Explíquenos esta frase de su libro: “Es curioso que en Estados Unidos se medique al 14% de los niños cuando el trastorno afecta sólo al 6%. Y que un alto porcentaje sean negros, chicanos o hispanos”.

Pensar el TDAH al margen de las condiciones sociales, familiares y educativas es una ingenuidad. El profesor Alan Sroufe de la Universidad de Minnesota dirigió un estudio desde 1975, en el que siguieron a 200 niños que nacieron en la pobreza y constataron cómo el ambiente del niño predice el desarrollo de problemas de TDAH. En marcado contraste, la medición de anomalías neurológicas al nacer, del C.I., y del temperamento infantil no predicen un TDAH.

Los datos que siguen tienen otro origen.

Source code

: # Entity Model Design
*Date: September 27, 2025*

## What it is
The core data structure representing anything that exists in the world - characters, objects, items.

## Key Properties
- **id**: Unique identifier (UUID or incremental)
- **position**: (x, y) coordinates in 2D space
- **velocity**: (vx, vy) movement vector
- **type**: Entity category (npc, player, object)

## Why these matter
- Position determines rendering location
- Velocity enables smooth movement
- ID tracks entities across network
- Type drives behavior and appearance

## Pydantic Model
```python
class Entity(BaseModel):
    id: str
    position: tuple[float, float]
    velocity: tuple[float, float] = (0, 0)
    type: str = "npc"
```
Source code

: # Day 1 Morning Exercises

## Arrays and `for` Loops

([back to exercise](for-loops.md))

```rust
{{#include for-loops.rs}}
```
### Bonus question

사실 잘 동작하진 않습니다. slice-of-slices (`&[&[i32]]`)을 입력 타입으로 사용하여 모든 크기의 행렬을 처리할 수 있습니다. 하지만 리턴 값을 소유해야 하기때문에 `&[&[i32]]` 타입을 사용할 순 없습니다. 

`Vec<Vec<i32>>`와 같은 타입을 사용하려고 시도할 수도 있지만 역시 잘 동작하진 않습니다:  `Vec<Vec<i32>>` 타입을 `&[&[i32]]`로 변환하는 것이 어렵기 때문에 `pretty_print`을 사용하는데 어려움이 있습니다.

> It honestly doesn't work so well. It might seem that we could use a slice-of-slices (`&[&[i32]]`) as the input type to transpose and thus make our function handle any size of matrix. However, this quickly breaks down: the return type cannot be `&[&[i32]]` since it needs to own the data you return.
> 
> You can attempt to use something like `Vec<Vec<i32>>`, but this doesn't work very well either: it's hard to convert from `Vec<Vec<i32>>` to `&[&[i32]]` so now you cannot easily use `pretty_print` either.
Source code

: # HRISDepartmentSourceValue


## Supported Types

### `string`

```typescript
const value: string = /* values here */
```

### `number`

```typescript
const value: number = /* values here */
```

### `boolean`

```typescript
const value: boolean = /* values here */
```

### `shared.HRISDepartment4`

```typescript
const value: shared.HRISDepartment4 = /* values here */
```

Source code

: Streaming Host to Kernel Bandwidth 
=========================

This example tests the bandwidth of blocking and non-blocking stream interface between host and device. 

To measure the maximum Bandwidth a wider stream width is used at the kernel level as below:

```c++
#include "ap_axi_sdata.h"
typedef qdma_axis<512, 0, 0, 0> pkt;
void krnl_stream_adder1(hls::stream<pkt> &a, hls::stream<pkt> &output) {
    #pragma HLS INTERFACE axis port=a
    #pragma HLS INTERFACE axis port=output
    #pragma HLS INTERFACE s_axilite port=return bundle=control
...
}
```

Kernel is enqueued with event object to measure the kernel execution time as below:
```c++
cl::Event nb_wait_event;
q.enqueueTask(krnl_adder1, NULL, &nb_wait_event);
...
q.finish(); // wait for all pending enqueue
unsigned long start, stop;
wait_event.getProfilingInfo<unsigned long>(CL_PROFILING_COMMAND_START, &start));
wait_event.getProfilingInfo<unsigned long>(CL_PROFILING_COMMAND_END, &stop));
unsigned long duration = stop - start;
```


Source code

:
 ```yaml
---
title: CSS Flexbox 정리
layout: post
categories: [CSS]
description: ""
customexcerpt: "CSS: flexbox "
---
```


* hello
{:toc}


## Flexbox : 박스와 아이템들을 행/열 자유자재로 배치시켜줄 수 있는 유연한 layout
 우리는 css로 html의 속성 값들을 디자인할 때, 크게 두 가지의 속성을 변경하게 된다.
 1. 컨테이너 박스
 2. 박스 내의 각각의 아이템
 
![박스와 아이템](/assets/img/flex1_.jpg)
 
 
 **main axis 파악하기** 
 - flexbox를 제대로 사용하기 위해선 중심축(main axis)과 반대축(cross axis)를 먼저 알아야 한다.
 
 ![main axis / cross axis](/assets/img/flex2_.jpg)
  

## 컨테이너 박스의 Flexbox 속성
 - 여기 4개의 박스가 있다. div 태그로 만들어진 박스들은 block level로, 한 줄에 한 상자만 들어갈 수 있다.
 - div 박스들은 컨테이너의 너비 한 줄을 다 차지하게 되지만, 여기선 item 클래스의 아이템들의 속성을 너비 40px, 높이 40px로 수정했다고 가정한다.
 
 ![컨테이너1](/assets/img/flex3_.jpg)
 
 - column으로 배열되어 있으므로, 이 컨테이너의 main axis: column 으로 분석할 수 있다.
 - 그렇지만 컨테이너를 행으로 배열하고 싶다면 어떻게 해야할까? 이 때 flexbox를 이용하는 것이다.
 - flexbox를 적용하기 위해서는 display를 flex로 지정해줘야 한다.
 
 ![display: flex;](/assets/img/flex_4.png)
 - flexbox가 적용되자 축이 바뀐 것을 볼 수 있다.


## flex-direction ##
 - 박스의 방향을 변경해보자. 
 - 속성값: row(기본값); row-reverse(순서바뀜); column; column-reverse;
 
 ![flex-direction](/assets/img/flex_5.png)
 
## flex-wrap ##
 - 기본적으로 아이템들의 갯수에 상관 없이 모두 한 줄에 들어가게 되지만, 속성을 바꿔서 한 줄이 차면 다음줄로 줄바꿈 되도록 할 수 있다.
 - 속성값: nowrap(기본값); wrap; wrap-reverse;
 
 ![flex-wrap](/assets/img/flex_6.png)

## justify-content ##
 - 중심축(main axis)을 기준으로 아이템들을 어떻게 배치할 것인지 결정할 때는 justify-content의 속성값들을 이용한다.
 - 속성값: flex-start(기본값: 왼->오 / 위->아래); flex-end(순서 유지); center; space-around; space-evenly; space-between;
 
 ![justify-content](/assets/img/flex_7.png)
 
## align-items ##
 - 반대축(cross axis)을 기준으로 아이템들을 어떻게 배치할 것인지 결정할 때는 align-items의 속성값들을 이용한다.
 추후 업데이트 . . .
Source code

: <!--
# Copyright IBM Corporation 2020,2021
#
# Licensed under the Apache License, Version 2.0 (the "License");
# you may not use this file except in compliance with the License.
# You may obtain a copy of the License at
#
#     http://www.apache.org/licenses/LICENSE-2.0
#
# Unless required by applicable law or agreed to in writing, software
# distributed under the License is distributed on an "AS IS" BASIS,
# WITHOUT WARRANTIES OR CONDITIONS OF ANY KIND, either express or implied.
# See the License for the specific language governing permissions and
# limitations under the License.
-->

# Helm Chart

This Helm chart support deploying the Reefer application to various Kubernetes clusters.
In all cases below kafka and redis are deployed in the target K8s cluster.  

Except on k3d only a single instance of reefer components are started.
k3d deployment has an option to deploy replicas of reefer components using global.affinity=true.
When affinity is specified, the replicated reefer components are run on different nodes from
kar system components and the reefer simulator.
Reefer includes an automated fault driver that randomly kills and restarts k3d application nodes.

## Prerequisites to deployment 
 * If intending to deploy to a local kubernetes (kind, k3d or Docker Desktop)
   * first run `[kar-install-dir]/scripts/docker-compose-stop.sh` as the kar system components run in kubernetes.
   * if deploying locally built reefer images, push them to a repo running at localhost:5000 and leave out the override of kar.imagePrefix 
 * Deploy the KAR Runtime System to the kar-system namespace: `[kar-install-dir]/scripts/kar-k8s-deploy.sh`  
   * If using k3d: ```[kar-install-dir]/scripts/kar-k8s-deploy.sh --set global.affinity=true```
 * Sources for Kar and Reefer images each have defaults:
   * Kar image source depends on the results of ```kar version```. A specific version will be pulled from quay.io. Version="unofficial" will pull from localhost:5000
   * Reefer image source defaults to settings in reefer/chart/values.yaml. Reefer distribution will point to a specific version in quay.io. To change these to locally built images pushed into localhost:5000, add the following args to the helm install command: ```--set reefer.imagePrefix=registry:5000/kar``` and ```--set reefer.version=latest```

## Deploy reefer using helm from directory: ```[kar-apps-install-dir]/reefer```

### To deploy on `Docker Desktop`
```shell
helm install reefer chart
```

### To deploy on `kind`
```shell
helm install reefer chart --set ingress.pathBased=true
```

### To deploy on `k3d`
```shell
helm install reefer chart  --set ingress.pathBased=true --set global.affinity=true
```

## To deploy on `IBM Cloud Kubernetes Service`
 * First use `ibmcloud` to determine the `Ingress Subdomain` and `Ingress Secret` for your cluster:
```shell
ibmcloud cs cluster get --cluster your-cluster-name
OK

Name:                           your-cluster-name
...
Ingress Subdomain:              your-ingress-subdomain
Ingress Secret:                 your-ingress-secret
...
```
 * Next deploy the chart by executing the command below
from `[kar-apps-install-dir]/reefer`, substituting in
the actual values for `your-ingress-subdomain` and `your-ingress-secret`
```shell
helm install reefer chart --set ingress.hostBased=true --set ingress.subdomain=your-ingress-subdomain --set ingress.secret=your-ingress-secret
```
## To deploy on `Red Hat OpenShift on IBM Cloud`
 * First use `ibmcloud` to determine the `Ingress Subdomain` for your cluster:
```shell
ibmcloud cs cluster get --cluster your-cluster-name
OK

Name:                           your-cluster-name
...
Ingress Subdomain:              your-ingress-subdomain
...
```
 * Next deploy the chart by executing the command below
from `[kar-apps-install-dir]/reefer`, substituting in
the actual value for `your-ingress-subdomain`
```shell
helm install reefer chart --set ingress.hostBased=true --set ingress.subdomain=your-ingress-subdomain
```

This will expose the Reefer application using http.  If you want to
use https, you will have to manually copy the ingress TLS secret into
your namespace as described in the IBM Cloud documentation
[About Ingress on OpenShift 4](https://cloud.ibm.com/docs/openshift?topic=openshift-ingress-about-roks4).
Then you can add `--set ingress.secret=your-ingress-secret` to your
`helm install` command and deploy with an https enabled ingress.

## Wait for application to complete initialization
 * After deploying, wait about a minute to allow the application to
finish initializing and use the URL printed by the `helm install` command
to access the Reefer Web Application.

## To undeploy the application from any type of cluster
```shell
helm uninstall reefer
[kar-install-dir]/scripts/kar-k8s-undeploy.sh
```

Usted habla de la existencia de un “marketing de medicamentos” según el cual el TDAH no medicado implica riesgos relevantes: fracaso escolar, conflictividad social, drogodependencia.

El estudio más serio hecho hasta el momento es el Estudio de Tratamiento Multimodal de Niños con TDAH (MTA) realizado por el NIMH (National Institute of Mental Health) la agencia de investigación biomédica y del comportamiento más importante de los EE.UU.. Fue diseñado para probar si los niños diagnosticados con TDAH tienen mejores resultados cuando son tratados con medicamentos u otros abordajes. Tras el análisis inicial de 14 meses donde se comprobó la mejora con medicamentos se constató a medio y largo plazo que ya no había diferencias en el comportamiento entre niños que fueron medicados y los que no lo eran. Pero los datos sí que mostraron que los niños que tomaron los medicamentos durante 36 meses sufrieron una una pérdida de peso y un descenso del crecimiento. No hay ninguna evidencia probada de que la ausencia de medicación comporte fracaso escolar o drogodependencias. Lo que sí hay verificado es que los adolescentes que toman psicoestimulantes durante largos periodos tienden a tomar anfetaminas posteriormente ya que se trata de un mismo principio activo.